* _Material supplied_
┌──
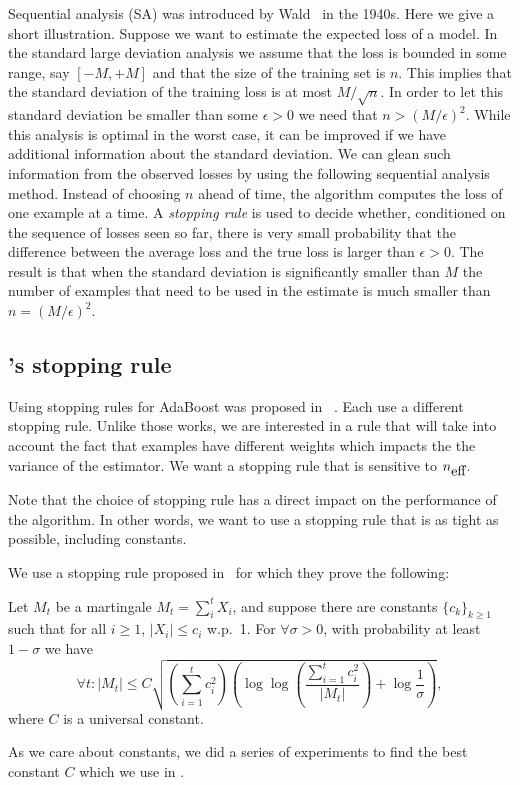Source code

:Sequential analysis (SA) was introduced by
Wald~\cite{wald_sequential_1973} in the 1940s.  Here we give a short
illustration. Suppose we want to estimate the expected loss of a
model. In the standard large deviation analysis we assume that the
loss is bounded in some range, say $[-M,+M]$ and that the size of the
training set is $n$. This implies that the standard deviation of the
training loss is at most $M/\sqrt{n}$. In order to let this standard
deviation be smaller than some $\epsilon>0$ we need that $n >
(M/\epsilon)^2$. While this analysis is optimal in the worst case, it
can be improved if we have additional information about the standard
deviation. We can glean such information from the observed losses by
using the following sequential analysis method. Instead of choosing
$n$ ahead of time, the algorithm computes the loss of one example at a
time. A {\em stopping rule} is used to decide whether, conditioned on
the sequence of losses seen so far, there is very small probability
that the difference between the average loss and the true loss is
larger than $\epsilon>0$. The result is that when the standard
deviation is significantly smaller than $M$ the number of examples
that need to be used in the estimate is much smaller than
$n=(M/\epsilon)^2$.

\subsection{\Sparrow's stopping rule} \label{sec:balsubramani}

Using stopping rules for AdaBoost was proposed in
~\cite{domingo_scaling_2000, bradley_filterboost:_2007}. Each use a
different stopping rule. Unlike those works, we are interested in a
rule that will take into account the fact that examples have different
weights which impacts the the variance of the estimator. We want a
stopping rule that is sensitive to ${n_{\mbox{eff}}}$.

Note that the choice of stopping rule has a direct impact on the
performance of the algorithm. In other words, we want to use a
stopping rule that is as tight as possible, including constants.

We use a stopping rule proposed in~\cite{balsubramani_sharp_2014}
for which they prove the following:

\begin{theorem} \label{thm:balsubramani}
  Let $M_t$ be a martingale $M_t = \sum_i^t X_i$,
  and suppose there are constants $\{c_k\}_{k \geq 1}$ such that
  for all $i \geq 1$, $|X_i| \leq c_i$ w.p.\ 1.
  For $\forall \sigma > 0$, with probability at least $1 - \sigma$ we have
  \[
  \forall t: |M_t| \leq C \sqrt{
    \left( \sum_{i=1}^t c_i^2 \right)
    \left( \log \log \left( \frac{ \sum_{i=1}^t c_i^2 }{ |M_t| }\right) +
    \log \frac{1}{\sigma} \right)
  },
  \]
  where $C$ is a universal constant.
\end{theorem}

As we care about constants, we did a series of experiments to find the
best constant $C$ which we use in \Sparrow.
└──
Only the lines above from the one with "example at a" up to and including the one with "deviation is significantly" should be repeated, exactly as written.

* _Response for this exercise_
$n$ ahead of time, the algorithm computes the loss of one example at a
time. A {\em stopping rule} is used to decide whether, conditioned on
the sequence of losses seen so far, there is very small probability
that the difference between the average loss and the true loss is
larger than $\epsilon>0$. The result is that when the standard
deviation is significantly smaller than $M$ the number of examples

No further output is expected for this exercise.